A câmara definiu, baseando-se em cinco avaliações distintas, que o imóvel da 24 de Julho tem um valor de mercado de 857.500 euros. E, por isso, decidiu dar em troca um prédio na Rua Arco da Graça, que sobe do Largo de São Domingos para o Hospital de São José, nas traseiras do Martim Moniz. Este imóvel está avaliado em 860 mil euros.
Para Ricardo Robles estes valores são “uma sobrevalorização abusiva” que lesa o património municipal porque as avaliações em que a câmara se baseia para definir o valor de mercado do edifício da 24 de Julho foram feitas, entre Setembro de 2015 e Fevereiro de 2016, com base no pressuposto de que poderia ser instalado ali um hotel de quatro estrelas. Isto apesar de essa hipótese estar afastada desde o Verão de 2015.
“É um valor construído”, critica o deputado do Bloco, para quem o imóvel “vale uma ruína, não vale um hotel de quatro estrelas”. Ricardo Robles considera que esta operação, com estes valores, “é uma tentativa da câmara de compensar a proprietária por uma asneira que não devia ter feito”.
Além de, segundo o casal dono do prédio, ter dado a entender que o hotel seria aprovado, a câmara foi convidada a comprar o imóvel em Abril de 2014 por 160 mil euros. Isso mesmo é referido por Manuel Salgado numa carta enviada a Robles em resposta a dúvidas colocadas pelo bloquista a meio de Fevereiro. Nesse documento, o vereador do Urbanismo assume que “a questão da ampliação” do MNAA “tem vindo a ser tratada há já vários anos, sensivelmente desde 2010/11, a título exploratório”.
Quando foi contactada para adquirir o prédio em 2014, a autarquia recusou porque “não era conhecida razão que o justificasse”. E, escreve Manuel Salgado, o facto de a DGPC também não ter comprado o imóvel “revela que, à data, o Ministério da Cultura não tinha ainda, formal e explicitamente, decidido ampliar o museu”. Isso só veio a acontecer em Julho de 2015.
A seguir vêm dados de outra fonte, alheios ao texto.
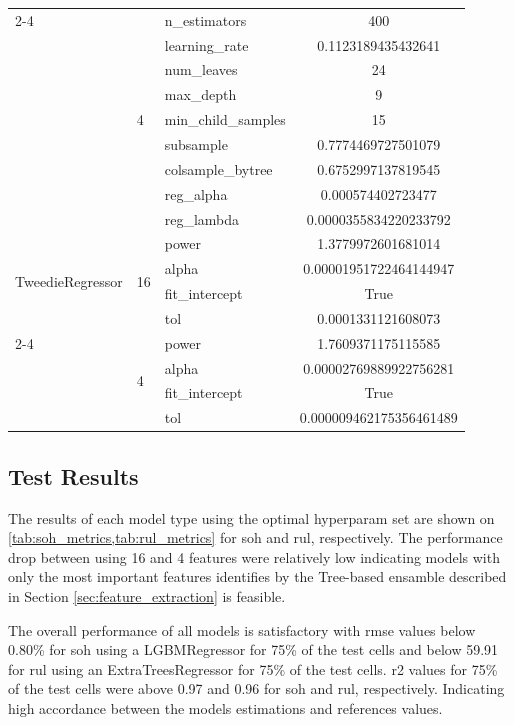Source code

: \begin{table}[p]
{\begin{tabular}{lllc}
    \cmidrule(l){2-4}
    & \multirow{9}{*}{\num{4}} & n\_estimators & \num{400} \\
    & & learning\_rate & \num{0.1123189435432641} \\
    & & num\_leaves & \num{24} \\
    & & max\_depth & \num{9} \\
    & & min\_child\_samples & \num{15} \\
    & & subsample & \num{0.7774469727501079} \\
    & & colsample\_bytree & \num{0.6752997137819545} \\
    & & reg\_alpha & \num{0.000574402723477} \\
    & & reg\_lambda & \num{0.0000355834220233792} \\
    \midrule
    \multirow{4}{*}{TweedieRegressor} & \multirow{4}{*}{\num{16}} & power & \num{1.3779972601681014} \\
    & & alpha & \num{0.00001951722464144947} \\
    & & fit\_intercept & True \\
    & & tol & \num{0.0001331121608073} \\
    \cmidrule(l){2-4}
    & \multirow{4}{*}{\num{4}} & power & \num{1.7609371175115585} \\
    & & alpha & \num{0.00002769889922756281} \\
    & & fit\_intercept & True \\
    & & tol & \num{0.000009462175356461489} \\
    \bottomrule
    \end{tabular}
    }
\end{table}

\subsection{Test Results}

The results of each model type using the optimal hyperparam set are shown on \cref{tab:soh_metrics,tab:rul_metrics} for \ac{soh} and \ac{rul}, respectively. The performance drop between using 16 and 4 features were relatively low indicating models with only the most important features identifies by the Tree-based ensamble described in Section \ref{sec:feature_extraction} is feasible.

The overall performance of all models is satisfactory with \ac{rmse} values below 0.80\% for \ac{soh} using a LGBMRegressor for 75\% of the test cells and below 59.91 for \ac{rul} using an ExtraTreesRegressor for 75\% of the test cells. \ac{r2} values for 75\% of the test cells were above 0.97 and 0.96 for \ac{soh} and \ac{rul}, respectively. Indicating high accordance between the models estimations and references values.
Mas esta explicação não convence Ricardo Robles. “Toda a gente sabia, incluindo a câmara, que o museu se ia expandir para a 24 de Julho”, diz. O deputado do Bloco refere não só o facto de o tema estar a ser discutido “desde 2010/11”, como lembra também uma exposição de possíveis projectos para a ampliação do MNAA, elaborados por alunos de Arquitectura do Técnico, que decorreu em Maio de 2014.
Por isso, para Robles, “a câmara tinha obrigação de exercer direito de preferência” sobre o edifício, que entre 2014 e 2017 passou de um valor de 160 mil euros para perto de 860 mil – sem que tenha deixado de ser um prédio devoluto e degradado. “A câmara está metida numa grande alhada”, conclui o bloquista, que promete não dar descanso a Fernando Medina sobre este tema na próxima terça-feira.